Ross n’était pas homme à accepter facilement l’échec, et il se concenterait sur la politique pour rétablir sa situation. Aux élections provinciales de décembre 1878, il avait été élu par une faible majorité dans la circonscription de Springfield, comme libéral et adversaire du gouvernement de John Norquay*. Il avait été réélu aux élections générales de 1879. À l’Assemblée, son attention se portait surtout sur les chemins de fer. Quoiqu’il ait douté que les maigres subventions versées par le gouvernement Norquay puissent vraiment aider la construction ferroviaire, il travailla à un certain moment à la promotion du chemin de fer de Manitoba et du nord-ouest du Canada, dont il fut vice-président. Quand le gouvernement fédéral fit connaître les clauses du contrat pour le chemin de fer du Pacifique en 1880, Ross présenta à l’Assemblée du Manitoba une motion demandant que le gouvernement du dominion annule l’entente. S’élevant contre le monopole accordé au syndicat financier dirigé par George Stephen*, il affirma que « le peuple du Canada était prêt à payer des impôts pour construire la voie, mais ne voulait pas que celle-ci soit exploitée au profit des capitalistes ». Sa vigoureuse opposition, sans parler de ses alliances libérales, en faisait un intéressant représentant des intérêts de l’Ouest pour le consortium de William Pearce Howland, formé en vue de déposer une contre-offre pour le contrat du chemin de fer transcontinental en janvier 1881. Quoique dans son offre, le consortium de Howland ait déclaré que Ross, seul représentant de l’Ouest dans le groupe, se proposait d’acheter des actions de la compagnie si celle-ci obtenait le contrat, il ne le mentionna pas comme futur administrateur, pas plus que Ross ne déposa de cautionnement.
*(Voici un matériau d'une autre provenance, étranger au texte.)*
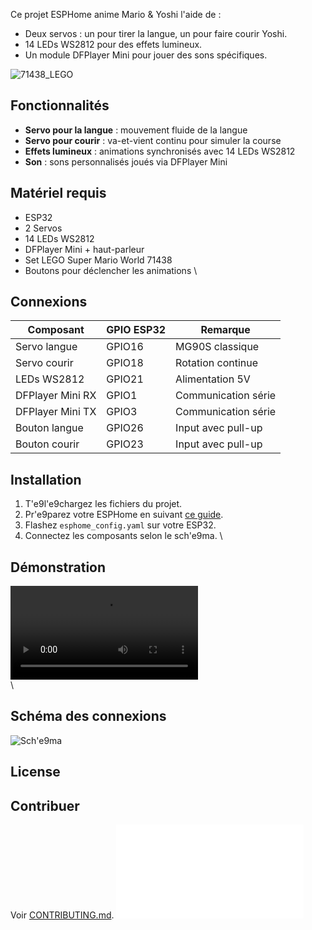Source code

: 


Ce projet ESPHome anime Mario & Yoshi l'aide de :
- Deux servos : un pour tirer la langue, un pour faire courir Yoshi.
- 14 LEDs WS2812 pour des effets lumineux.
- Un module DFPlayer Mini pour jouer des sons spécifiques.
  
![71438_LEGO](https://github.com/user-attachments/assets/4d267a43-3df6-44f9-9ac5-f931399de610)

## Fonctionnalités

- **Servo pour la langue** : mouvement fluide de la langue
- **Servo pour courir**    : va-et-vient continu pour simuler la course
- **Effets lumineux**      : animations synchronisés avec 14 LEDs WS2812
- **Son**                  : sons personnalisés joués via DFPlayer Mini

## Matériel requis
- ESP32
- 2 Servos
- 14 LEDs WS2812
- DFPlayer Mini + haut-parleur
- Set LEGO Super Mario World 71438
- Boutons pour déclencher les animations
\
## Connexions
| Composant          | GPIO ESP32 | Remarque              |
|--------------------|------------|-----------------------|
| Servo langue       | GPIO16     | MG90S classique       |
| Servo courir       | GPIO18     | Rotation continue     |
| LEDs WS2812        | GPIO21     | Alimentation 5V       |
| DFPlayer Mini RX   | GPIO1      | Communication série   |
| DFPlayer Mini TX   | GPIO3      | Communication série   |
| Bouton langue      | GPIO26     | Input avec pull-up    |
| Bouton courir      | GPIO23     | Input avec pull-up    |

## Installation
1. T\'e9l\'e9chargez les fichiers du projet.
2. Pr\'e9parez votre ESPHome en suivant [ce guide](https://esphome.io/guides/getting_started.html).
3. Flashez `esphome_config.yaml` sur votre ESP32.
4. Connectez les composants selon le sch\'e9ma.
\
## Démonstration
![LED Animation](assets/led_effect_demo.mp4)\
\
## Schéma des connexions
![Sch\'e9ma](assets/schema_diagram.png)

## License
## Contribuer
Voir [CONTRIBUTING.md](LICENSE.md).
![License](LICENSE.md)

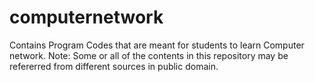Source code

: # computernetwork
Contains Program Codes that are meant for students to learn Computer network.
Note: Some or all of the contents in this repository may be refererred from different sources in public domain.
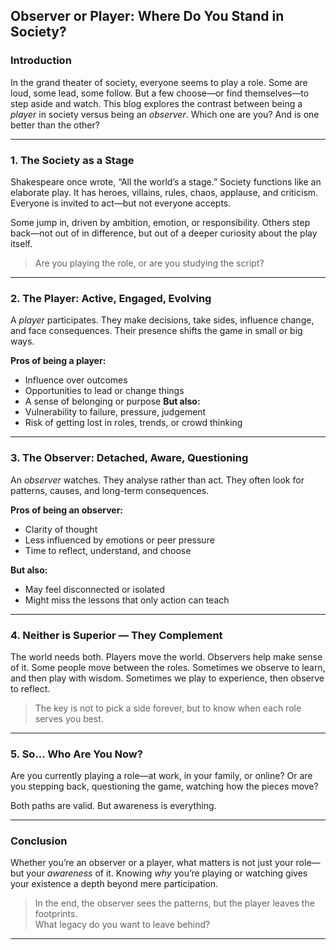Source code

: ## Observer or Player: Where Do You Stand in Society?
### **Introduction**

In the grand theater of society, everyone seems to play a role. Some are loud, some lead, some follow. But a few choose—or find themselves—to step aside and watch. This blog explores the contrast between being a _player_ in society versus being an _observer_. Which one are you? And is one better than the other?

---

### **1. The Society as a Stage**

Shakespeare once wrote, “All the world’s a stage.” Society functions like an elaborate play. It has heroes, villains, rules, chaos, applause, and criticism. Everyone is invited to act—but not everyone accepts.

Some jump in, driven by ambition, emotion, or responsibility. Others step back—not out of in difference, but out of a deeper curiosity about the play itself.

> Are you playing the role, or are you studying the script?

---

### **2. The Player: Active, Engaged, Evolving**

A _player_ participates. They make decisions, take sides, influence change, and face consequences. Their presence shifts the game in small or big ways.

**Pros of being a player:**
- Influence over outcomes
- Opportunities to lead or change things
- A sense of belonging or purpose
**But also:**
- Vulnerability to failure, pressure, judgement
- Risk of getting lost in roles, trends, or crowd thinking

---

### **3. The Observer: Detached, Aware, Questioning**

An _observer_ watches. They analyse rather than act. They often look for patterns, causes, and long-term consequences.

**Pros of being an observer:**
- Clarity of thought
- Less influenced by emotions or peer pressure
- Time to reflect, understand, and choose

**But also:**
- May feel disconnected or isolated
- Might miss the lessons that only action can teach

---

### **4. Neither is Superior — They Complement**

The world needs both. Players move the world. Observers help make sense of it. Some people move between the roles. Sometimes we observe to learn, and then play with wisdom. Sometimes we play to experience, then observe to reflect.

> The key is not to pick a side forever, but to know when each role serves you best.

---

### **5. So... Who Are You Now?**

Are you currently playing a role—at work, in your family, or online? Or are you stepping back, questioning the game, watching how the pieces move?

Both paths are valid. But awareness is everything.

---

### **Conclusion**

Whether you’re an observer or a player, what matters is not just your role—but your _awareness_ of it. Knowing _why_ you’re playing or watching gives your existence a depth beyond mere participation.

> In the end, the observer sees the patterns, but the player leaves the footprints.  
> What legacy do you want to leave behind?

---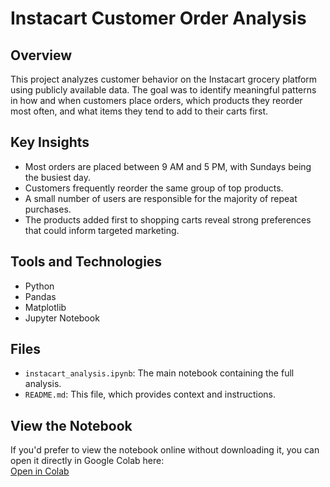 # Instacart Customer Order Analysis

## Overview

This project analyzes customer behavior on the Instacart grocery platform using publicly available data. The goal was to identify meaningful patterns in how and when customers place orders, which products they reorder most often, and what items they tend to add to their carts first.

## Key Insights

- Most orders are placed between 9 AM and 5 PM, with Sundays being the busiest day.
- Customers frequently reorder the same group of top products.
- A small number of users are responsible for the majority of repeat purchases.
- The products added first to shopping carts reveal strong preferences that could inform targeted marketing.

## Tools and Technologies

- Python  
- Pandas  
- Matplotlib  
- Jupyter Notebook

## Files

- `instacart_analysis.ipynb`: The main notebook containing the full analysis.
- `README.md`: This file, which provides context and instructions.

## View the Notebook

If you'd prefer to view the notebook online without downloading it, you can open it directly in Google Colab here:  
[Open in Colab](https://colab.research.google.com/github/joecre/instacart-order-analysis/blob/main/instacart_analysis.ipynb)
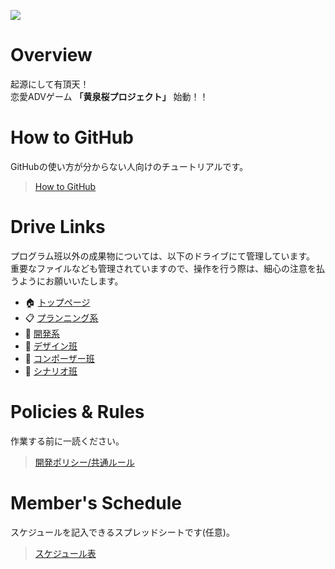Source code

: ![](https://lh3.googleusercontent.com/sYhmAs35_fJbAHxb1R_1aXelpOzNsbamlDIzMP_LJ6iUp_hvbRUpXZh6XK3ln3NBvkvBVu9U9rYkktZI96PJHwt95fC8zkbbSaZReFJ7o8S7apk-7CxCZDQesROOsTnijPGAOqqV7N7nCSxq7mhFj_CCcCrJM8-xJFWroS6U-u4wSbJJKb8jfmeBCvmg65AGXz3QFOdlhGN2laPy9Qd1ugQt-5-nLBLH5CJH3kt3Bj62e5BmzNnuDRWgJV6N9f9C0T2AQvyNsTZYj5I0stPqRtlZWefM79iKX6vl1X9fd2qJCKx06SIzzCOHaVwa9r5fufxM0G_chXD6HavTrGVl-sT13dQxTY1VjQg1w59YBm-j3ASy3lYdAtUqZW7hDG7P_VpM_YEiGO-p5GEdofGCYq3bswFX0wIA8vU6sc8HTBmsFAPGp0U6sde7QL02g2GdvhOY_Lxw7LADkwbbg_uq8jlI7sYUQIHl57xaEs__1pWLDMsTR7mACVfH_bm7rmNoKvw1LOqhhJDdLdDxW7qt0XFc6A-VpFthmyVlQL4Y9o_SMvTou9Z5UH7_s4gAXH_oqHXIulztfY60tmmSOMVopwhkdUxDq8DeBwpLPiJB0R9P-l-hTBq7k9ieni8=w1170-h922)

# Overview
起源にして有頂天！  
恋愛ADVゲーム **「黄泉桜プロジェクト」** 始動！！  

# How to GitHub
GitHubの使い方が分からない人向けのチュートリアルです。
> [How to GitHub](HOW-TO-GITHUB.md)

# Drive Links
プログラム班以外の成果物については、以下のドライブにて管理しています。  
重要なファイルなども管理されていますので、操作を行う際は、細心の注意を払うようにお願いいたします。

- :house: [トップページ](https://drive.google.com/drive/folders/1bOMKSInivrdIk6w66fECd2DQD_CVEzFH)
- :clipboard: [プランニング系](https://drive.google.com/drive/folders/12AyrXSb-L9ofyjT8HLeUiLPz_5Utp0Eu?usp=sharing)
- :straight_ruler: [開発系](https://drive.google.com/drive/folders/1LhBoBkmej15J1S49S1BRWOPqU33kBUp0)
- :art: [デザイン班](https://drive.google.com/drive/folders/1wUyJSDGiDpTpYQaO3C6iOGdMGf2suddR?usp=sharing)
- :musical_note: [コンポーザー班](https://drive.google.com/drive/folders/1FVkr32ALH1-b_zROuPiwdX3puqE8kTnR?usp=sharing)
- :pencil: [シナリオ班](https://drive.google.com/drive/folders/1S1hxwCpR1rBKjGiNQPfGl1Ug_nOrwqn_?usp=sharing)

# Policies & Rules
作業する前に一読ください。
> [開発ポリシー/共通ルール](POLICIES_AND_RULES.md)  

# Member's Schedule
スケジュールを記入できるスプレッドシートです(任意)。  
> [スケジュール表](https://docs.google.com/spreadsheets/d/1ba6euk5pUIlknzH3wc5xvh-9nqtEJ5324WWJ7TE2zgU/edit?usp=sharing)
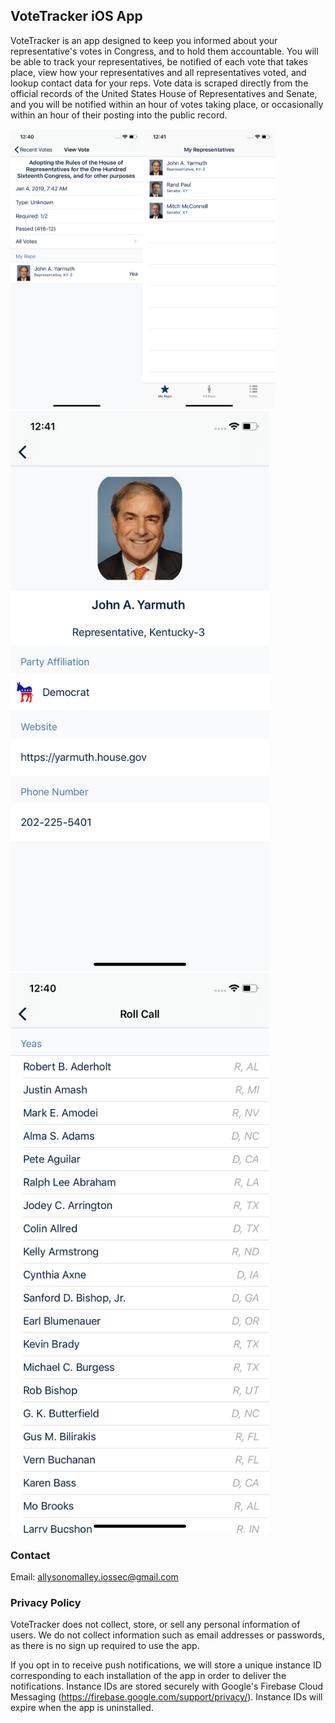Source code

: ## VoteTracker iOS App

VoteTracker is an app designed to keep you informed about your representative's votes in Congress, and to hold them accountable. You will be able to track your representatives, be notified of each vote that takes place, view how your representatives and all representatives voted, and lookup contact data for your reps. Vote data is scraped directly from the official records of the United States House of Representatives and Senate, and you will be notified within an hour of votes taking place, or occasionally within an hour of their posting into the public record.

<img src="https://raw.githubusercontent.com/allyomalley/VoteTracker/master/vote.png" width="212" height="448" /><img src="https://raw.githubusercontent.com/allyomalley/VoteTracker/master/myreps.png" width="212" height="448" />
<img src="https://raw.githubusercontent.com/allyomalley/VoteTracker/master/repview.png" width="414" height="896" /><img src="https://raw.githubusercontent.com/allyomalley/VoteTracker/master/rollcall.png" width="414" height="896" />




### Contact

Email: allysonomalley.iossec@gmail.com


### Privacy Policy

VoteTracker does not collect, store, or sell any personal information of users. We do not collect information such as email addresses or passwords, as there is no sign up required to use the app.

If you opt in to receive push notifications, we will store a unique instance ID corresponding to each installation of the app in order to deliver the notifications. Instance IDs are stored securely with Google's Firebase Cloud Messaging (https://firebase.google.com/support/privacy/). Instance IDs will expire when the app is uninstalled.

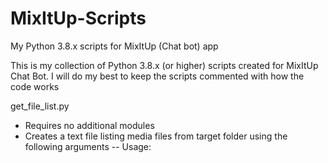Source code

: # MixItUp-Scripts
My Python 3.8.x scripts for MixItUp (Chat bot) app

This is my collection of Python 3.8.x (or higher) scripts created for MixItUp Chat Bot.
I will do my best to keep the scripts commented with how the code works

get_file_list.py
- Requires no additional modules
- Creates a text file listing media files from target folder using the following arguments
-- Usage: <script> "path/to/text/file" "folder/path/to/scan" "list of extensions to add"
-- Example: get_file_list.py "C:\SomeFolder\sfx_file_list.txt" "C:\Folder\containing\sfx\files" ".mp3,.wav"
  
Use "External Program" action to use in MixItUp.
- Program Path should point to python.exe (3.8.x or higher)
- Program Arguments should match Usage/Example above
L’attitude critique que Ross avait eue à l’égard du chemin de fer canadien du Pacifique lui fut très utile quand, en 1882, il démissionna de l’Assemblée provinciale pour se porter candidat libéral dans Lisgar aux élections fédérales. Au début, il avait hésité à se présenter, car les conservateurs avaient arbitrairement remanié la circonscription pour que le député sortant, John Christian Schultz*, la conserve. Cependant, les électeurs étaient encore profondément choqués de ce que Schultz n’avait pas appuyé le choix du village de Selkirk pour la construction d’un pont sur la rivière Rouge par la Compagnie du chemin de fer canadien du Pacifique. Le directeur de campagne de Ross expliquerait plus tard que les organisateurs libéraux de Lisgar étaient si déterminés à déloger Schultz que, au moment de la fermeture des bureaux de scrutin, ils avaient « rassemblé à Selkirk quelques scrutateurs, avec leur urne, prêts à toute urgence, mais [que], Dieu merci, on n’en [avait] pas eu besoin, [car Ross avait] été élu loyalement ». À Ottawa, Ross défendit de son mieux les intérêts de ses commettants, faisant pression pour obtenir des aménagements à Selkirk et se renseignant sur les titres de biens-fonds ainsi que sur les concessions forestières et minières pour les spéculateurs.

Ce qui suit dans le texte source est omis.